Joanne had looked up in surprise. ‘Take it easy, Tony.’

‘She’s doing my head in, Jo.’ He put both hands up to his temples, began pacing. ‘I’ve never heard a baby like this. It’s not normal.’

‘Of course she’s normal.’ Joanne felt defensive. ‘And you’ve only not heard it because you’ve never lived with a baby before.’

‘I’m beginning to wish I wasn’t living with one now,’ Tony said, stomping out.

That was just the start of it. Irina’s wailing, her father claimed, went right through him and made his head bang, so as the weeks went on, as soon as the baby began to cry Tony left her
almost entirely to her mother. If Irina cried at night, he stuffed cotton wool in his ears, pulled a pillow over his head and yelled at Joanne to shut the kid up. If the baby screamed in the
evenings or at weekends, he went out into the garden, or next door to see Paul, or, failing that, to the Crown and Anchor.

‘You can’t just walk out every time your daughter cries,’ Joanne told him.

‘Watch me,’ he said, and did just that.

One Sunday morning at the end of August, when Irina had been with them for four months, Joanne had just got into the bath when she heard Irina begin crying.

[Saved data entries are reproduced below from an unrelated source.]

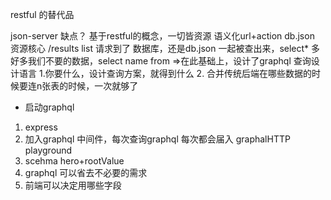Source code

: restful 的替代品

json-server
缺点？
基于restful的概念，一切皆资源
语义化url+action
db.json 资源核心
/results list 请求到了
数据库，还是db.json 一起被查出来，select* 
多好多我们不要的数据，select name from =>在此基础上，设计了graphql 查询设计语言
1.你要什么，设计查询方案，就得到什么
2. 合并传统后端在哪些数据的时候要连n张表的时候，一次就够了

- 启动graphql
 1. express
 2. 加入graphql 中间件，每次查询graphql 每次都会届入
  graphalHTTP playground
 3. scehma hero+rootValue
 4. graphql 可以省去不必要的需求
 5. 前端可以决定用哪些字段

‘Joanne!’ Tony yelled from downstairs.

She started to stand, then changed her mind, sat back down and leaned back instead, shutting her eyes.
He’s her father
, she told herself. Maybe she was making a mistake running to
Irina each time she cried, maybe she ought to give Tony a real chance to take care of his daughter.

Irina was still crying.

‘Joanne!’

She opened her eyes. ‘I’m in the bath,’ she called.

‘Bloody hell!’

Irina’s crying grew louder. Joanne heard Tony’s tread on the staircase, picked up the bar of soap and tried to relax.

The crying became shrieking.

Joanne put down the soap. ‘Tony?’

The shrieking grew louder, like hysteria.

‘Oh, my God.’ Joanne lurched from the bath, sending water cascading over the side, grabbed her towel and ran to the nursery.